The described embodiments can be implemented in different non-volatile memory architectures. In some examples, the described techniques are performed in an encoder-randomizer-NAND (ERN) architecture, shown in FIG. 7A. Therein, the user data and firmware metadata (which includes the inversion seed) are successively processed by an inversion operation, an ECC encoder, and a scrambler, before being written to the NAND device. In other examples, the described techniques are performed in a randomizer-encoder-NAND (REN) architecture, shown in FIG. 7B. Therein, the user data and firmware metadata (which includes the inversion seed) are successively processed by the inversion operation, the scrambler, and the ECC encoder, before being written to the NAND device. In the example architectures shown in FIGS. 7A and 7B, the ECC encoder can be implemented using a low-density parity check (LDPC) encoder. More generally, the ECC encoder includes repeating and distributing the input data bits to multiple constituent encoders (e.g., accumulators), and the ECC decoder includes using iterative decoding techniques that operate on soft decision information.

FIG. 8 shows an example data flow when using the ERN architecture for a page in a triple-level cell (TLC) NAND. As shown therein, the user data (e.g., 4 kB) is received (810) and concatenated with the firmware metadata (820), which includes the 6-bit inversion seed. In the data inversion operation (830), the SoC performs the inversion operation on the input bits except for the 6-bit inversion seed. In some examples, the SoC performs the inversion operation based on the flip sequence and 6-bit inversion seed for the particular page type of this page. The inversion operation (830) is followed by the ECC-encoding operation (840) and the scrambling operation (850) that is implemented by the randomizer.
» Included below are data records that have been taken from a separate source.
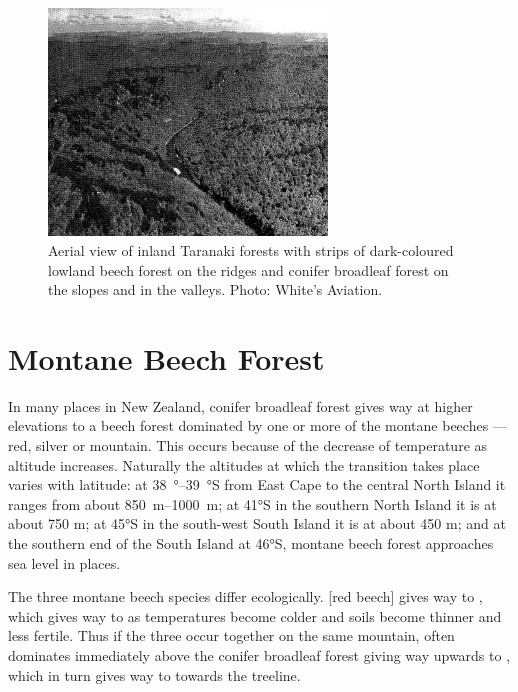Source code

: \begin{figure}
	\includegraphics[width=0.66\textwidth]{graphics/fig_073}
	\centering
	\caption[Aerial view of inland Taranaki forests]{Aerial view of inland Taranaki forests with strips of dark-coloured lowland beech forest on the ridges and conifer broadleaf forest on the slopes and in the valleys.
	Photo: White's Aviation.}%
	\label{fig:73taranaki-forests}
\end{figure}

\section{Montane Beech Forest}

In many places in New Zealand, conifer broadleaf forest gives way at higher elevations to a beech forest dominated by one or more of the montane beeches --- red, silver or mountain.
This occurs because of the decrease of temperature as altitude increases.
Naturally the altitudes at which the transition takes place varies with latitude: at \SIrange{38}{39}{\degree}S from East Cape to the central North Island it ranges from about \SIrange{850}{1000}{\metre}; at \ang{41}S in the southern North Island it is at about 750 m; at \ang{45}S in the south-west South Island it is at about 450 m; and at the southern end of the South Island at \ang{46}S, montane beech forest approaches sea level in places.

The three montane beech species differ ecologically.
[red beech] gives way to , which gives way to  as temperatures become colder and soils become thinner and less fertile.
Thus if the three occur together on the same mountain,  often dominates immediately above the conifer broadleaf forest giving way upwards to , which in turn gives way to  towards the treeline.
In some embodiments, the firmware of the memory device (which is typically stored in a non-volatile memory of the memory device) generates an N-bit inversion seed (with N being an integer greater than or equal to two) for each page type of a K-level NAND device (that stores K bits per physical cell) of the memory device. For example, in a triple-level cell (TLC) NAND (with K=3) that stores three data bits in each physical cell, the LSB (Least Significant Bit), CSB (Central Significant Bit) and MSB (Most Significant Bit) exhibit very different program latencies. Because of the very different program latencies, the TLC SSD design separates these bits into three types of pages with diverse program latencies, i.e., LSB pages, CSB pages, and MSB pages. In an example implementation, the LSB page has the shortest program latency (e.g., 500 μs), a CSB page has medium program latency (e.g., 2000 μs), and an MSB page has the longest program latency (e.g., 5500 μs). Due to the high program latencies of CSB and MSB pages, write requests served with CSB and MSB pages usually have much longer response times than with LSB pages (up to 10×).

To provide improved performance that accounts for the diverse program latencies of the different page types, embodiments of the disclosed technology provide a multi-bit inversion seed and flip sequence for each page type, e.g., a separate 6-bit inversion seed is provided for each type of MSB pages, CSB pages, and LSB pages in a TLC NAND device.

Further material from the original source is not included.